Inflazione e tassi, quali decisioni?

Neanche il tempo di finire di scriverlo e il mercato azionario USA ieri è stato pesantemente influenzato dal rilascio delle minute del FOMC (Federal Reserve, Banca Centrale Usa) di dicembre dal quale trapelano dettagli non irrilevanti:

  1. è confermato per marzo l’orientamento verso il primo aumento del Fed Funds rate (e questo già lo sapevamo);
  2. il processo di smantellamento degli attivi del bilancio FED può iniziare «relativamente subito dopo» il rialzo dei tassi. Questo è una novità, perché l’orientamento era verso un intervento di questo tipo nella seconda metà dell’anno;
  3. il processo si svolgerà in modo abbastanza rapido; più accelerato del precedente di ottobre 2017.

Quali sono le problematiche per inflazione e tassi?

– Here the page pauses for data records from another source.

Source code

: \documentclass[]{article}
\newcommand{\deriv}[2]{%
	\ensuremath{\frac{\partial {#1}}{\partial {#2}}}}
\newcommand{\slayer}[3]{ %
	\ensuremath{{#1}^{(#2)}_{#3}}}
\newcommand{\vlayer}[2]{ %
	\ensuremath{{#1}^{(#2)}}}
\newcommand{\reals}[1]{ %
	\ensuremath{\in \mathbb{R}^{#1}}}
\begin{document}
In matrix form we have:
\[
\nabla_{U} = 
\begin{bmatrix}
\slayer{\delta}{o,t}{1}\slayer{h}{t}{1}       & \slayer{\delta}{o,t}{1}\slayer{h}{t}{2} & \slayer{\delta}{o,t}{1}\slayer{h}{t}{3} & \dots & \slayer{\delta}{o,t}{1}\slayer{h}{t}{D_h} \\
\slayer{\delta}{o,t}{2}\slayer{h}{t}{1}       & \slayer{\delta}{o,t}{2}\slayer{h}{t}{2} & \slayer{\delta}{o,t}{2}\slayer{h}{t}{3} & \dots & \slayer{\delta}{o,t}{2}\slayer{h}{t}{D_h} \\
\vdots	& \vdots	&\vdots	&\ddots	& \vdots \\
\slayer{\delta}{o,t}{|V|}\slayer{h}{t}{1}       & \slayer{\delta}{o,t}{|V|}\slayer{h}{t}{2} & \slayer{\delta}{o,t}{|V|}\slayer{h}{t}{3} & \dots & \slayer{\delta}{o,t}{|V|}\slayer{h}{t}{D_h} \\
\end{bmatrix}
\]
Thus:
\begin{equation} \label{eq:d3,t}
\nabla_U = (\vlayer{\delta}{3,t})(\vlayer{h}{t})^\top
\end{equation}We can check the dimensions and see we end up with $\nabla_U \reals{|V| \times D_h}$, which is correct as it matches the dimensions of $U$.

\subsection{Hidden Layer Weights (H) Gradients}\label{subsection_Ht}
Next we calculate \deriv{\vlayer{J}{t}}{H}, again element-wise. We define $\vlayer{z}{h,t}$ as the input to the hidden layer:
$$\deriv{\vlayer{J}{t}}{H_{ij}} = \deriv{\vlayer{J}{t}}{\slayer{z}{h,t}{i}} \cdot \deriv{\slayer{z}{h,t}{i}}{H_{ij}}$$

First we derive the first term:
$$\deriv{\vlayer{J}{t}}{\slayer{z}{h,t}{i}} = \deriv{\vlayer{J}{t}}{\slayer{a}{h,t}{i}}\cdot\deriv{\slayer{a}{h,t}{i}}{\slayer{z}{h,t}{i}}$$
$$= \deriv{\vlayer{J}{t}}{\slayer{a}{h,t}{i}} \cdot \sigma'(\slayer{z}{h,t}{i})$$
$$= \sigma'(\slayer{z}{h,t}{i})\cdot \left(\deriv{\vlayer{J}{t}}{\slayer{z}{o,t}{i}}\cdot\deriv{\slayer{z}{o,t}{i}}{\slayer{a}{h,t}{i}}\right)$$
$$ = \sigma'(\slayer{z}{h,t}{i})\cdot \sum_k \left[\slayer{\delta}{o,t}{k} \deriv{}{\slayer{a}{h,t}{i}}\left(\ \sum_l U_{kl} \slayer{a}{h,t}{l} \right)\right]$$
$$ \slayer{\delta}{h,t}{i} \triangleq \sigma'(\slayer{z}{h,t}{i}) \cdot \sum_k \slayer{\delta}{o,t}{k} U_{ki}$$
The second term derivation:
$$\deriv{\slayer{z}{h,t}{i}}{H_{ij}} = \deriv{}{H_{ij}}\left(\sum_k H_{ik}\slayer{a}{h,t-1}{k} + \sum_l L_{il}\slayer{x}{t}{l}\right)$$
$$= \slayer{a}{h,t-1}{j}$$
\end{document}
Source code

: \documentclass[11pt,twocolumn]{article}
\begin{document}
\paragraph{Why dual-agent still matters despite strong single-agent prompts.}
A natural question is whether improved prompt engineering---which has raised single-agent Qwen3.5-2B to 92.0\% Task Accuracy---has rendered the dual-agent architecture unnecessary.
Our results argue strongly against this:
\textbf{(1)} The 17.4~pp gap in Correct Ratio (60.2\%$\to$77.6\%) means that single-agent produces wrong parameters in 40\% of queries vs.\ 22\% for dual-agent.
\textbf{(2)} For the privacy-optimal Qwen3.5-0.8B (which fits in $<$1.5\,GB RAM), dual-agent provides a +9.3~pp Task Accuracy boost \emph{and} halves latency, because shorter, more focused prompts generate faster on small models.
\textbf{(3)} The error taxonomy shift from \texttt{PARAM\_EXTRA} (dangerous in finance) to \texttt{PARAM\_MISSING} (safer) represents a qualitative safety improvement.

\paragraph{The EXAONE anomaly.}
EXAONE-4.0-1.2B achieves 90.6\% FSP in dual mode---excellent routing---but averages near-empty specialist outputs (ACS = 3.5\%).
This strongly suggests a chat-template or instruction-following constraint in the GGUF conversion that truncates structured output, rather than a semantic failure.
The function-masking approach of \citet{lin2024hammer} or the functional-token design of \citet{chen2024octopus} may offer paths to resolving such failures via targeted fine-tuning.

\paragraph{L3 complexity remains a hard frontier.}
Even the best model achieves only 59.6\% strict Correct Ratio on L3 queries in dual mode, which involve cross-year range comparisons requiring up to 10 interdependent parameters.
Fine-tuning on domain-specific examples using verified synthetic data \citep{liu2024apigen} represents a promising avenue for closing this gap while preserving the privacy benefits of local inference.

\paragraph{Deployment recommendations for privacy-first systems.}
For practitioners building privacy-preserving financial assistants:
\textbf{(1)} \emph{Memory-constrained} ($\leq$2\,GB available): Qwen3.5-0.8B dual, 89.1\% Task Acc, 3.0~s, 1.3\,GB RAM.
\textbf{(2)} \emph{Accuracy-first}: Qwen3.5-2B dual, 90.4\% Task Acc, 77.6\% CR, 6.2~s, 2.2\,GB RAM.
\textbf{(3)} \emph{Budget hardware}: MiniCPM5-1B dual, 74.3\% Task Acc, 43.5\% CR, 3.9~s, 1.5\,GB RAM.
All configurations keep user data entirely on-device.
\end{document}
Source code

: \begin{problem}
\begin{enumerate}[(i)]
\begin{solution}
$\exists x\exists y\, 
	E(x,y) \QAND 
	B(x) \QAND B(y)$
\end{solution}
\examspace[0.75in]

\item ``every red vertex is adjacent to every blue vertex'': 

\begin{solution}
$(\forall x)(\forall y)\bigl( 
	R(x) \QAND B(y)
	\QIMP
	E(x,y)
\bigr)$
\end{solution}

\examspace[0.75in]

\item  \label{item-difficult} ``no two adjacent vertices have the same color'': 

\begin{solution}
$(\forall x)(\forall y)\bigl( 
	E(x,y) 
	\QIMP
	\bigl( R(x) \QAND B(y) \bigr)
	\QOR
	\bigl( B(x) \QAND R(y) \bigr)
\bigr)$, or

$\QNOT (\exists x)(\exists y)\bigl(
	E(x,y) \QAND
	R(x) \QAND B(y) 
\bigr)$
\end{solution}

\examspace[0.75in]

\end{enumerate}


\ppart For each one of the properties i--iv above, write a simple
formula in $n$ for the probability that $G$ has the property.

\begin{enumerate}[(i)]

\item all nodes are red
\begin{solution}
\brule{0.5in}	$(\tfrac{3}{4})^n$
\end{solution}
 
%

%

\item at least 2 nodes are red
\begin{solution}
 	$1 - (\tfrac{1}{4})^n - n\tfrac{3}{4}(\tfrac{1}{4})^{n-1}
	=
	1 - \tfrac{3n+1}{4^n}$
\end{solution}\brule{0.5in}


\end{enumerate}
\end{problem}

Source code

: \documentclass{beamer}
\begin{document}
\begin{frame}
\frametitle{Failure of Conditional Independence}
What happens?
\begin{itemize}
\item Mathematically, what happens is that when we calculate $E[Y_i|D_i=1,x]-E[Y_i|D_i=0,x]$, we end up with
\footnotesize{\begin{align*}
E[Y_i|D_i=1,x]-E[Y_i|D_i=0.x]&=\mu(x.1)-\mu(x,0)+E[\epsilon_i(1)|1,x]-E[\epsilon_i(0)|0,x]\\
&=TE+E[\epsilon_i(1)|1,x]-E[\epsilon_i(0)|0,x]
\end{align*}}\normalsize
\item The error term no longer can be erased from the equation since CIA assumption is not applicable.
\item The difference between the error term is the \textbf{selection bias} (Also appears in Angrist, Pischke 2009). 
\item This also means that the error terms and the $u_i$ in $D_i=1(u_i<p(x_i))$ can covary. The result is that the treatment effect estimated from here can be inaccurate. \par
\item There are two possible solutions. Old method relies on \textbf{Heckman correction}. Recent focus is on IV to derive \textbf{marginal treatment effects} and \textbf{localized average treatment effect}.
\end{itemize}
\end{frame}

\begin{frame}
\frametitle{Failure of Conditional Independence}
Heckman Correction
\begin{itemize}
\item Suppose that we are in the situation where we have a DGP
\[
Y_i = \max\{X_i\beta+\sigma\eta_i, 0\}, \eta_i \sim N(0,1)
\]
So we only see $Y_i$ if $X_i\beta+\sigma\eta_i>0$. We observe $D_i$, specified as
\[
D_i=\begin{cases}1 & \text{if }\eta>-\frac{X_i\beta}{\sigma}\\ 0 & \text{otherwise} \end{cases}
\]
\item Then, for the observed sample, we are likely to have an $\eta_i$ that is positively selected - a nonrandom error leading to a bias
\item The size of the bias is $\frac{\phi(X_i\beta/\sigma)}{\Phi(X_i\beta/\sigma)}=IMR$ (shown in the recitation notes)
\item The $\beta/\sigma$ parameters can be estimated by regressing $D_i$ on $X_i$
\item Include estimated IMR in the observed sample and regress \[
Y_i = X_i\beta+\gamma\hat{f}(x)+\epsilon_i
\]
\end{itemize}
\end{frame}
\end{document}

Finora le banche centrali hanno avuto gioco facile in quanto si sono trovate a fare una partita contro un nemico silente: l’inflazione. Infatti le politiche economiche espansive sono state messe in atto con una inflazione praticamente nulla. Questo ha comportato innanzitutto l’immissione di una enorme quantità di liquidità sul mercato di cui hanno beneficiato in particolare i mercati azionari ed in secondo luogo ha favorito l’effetto leva.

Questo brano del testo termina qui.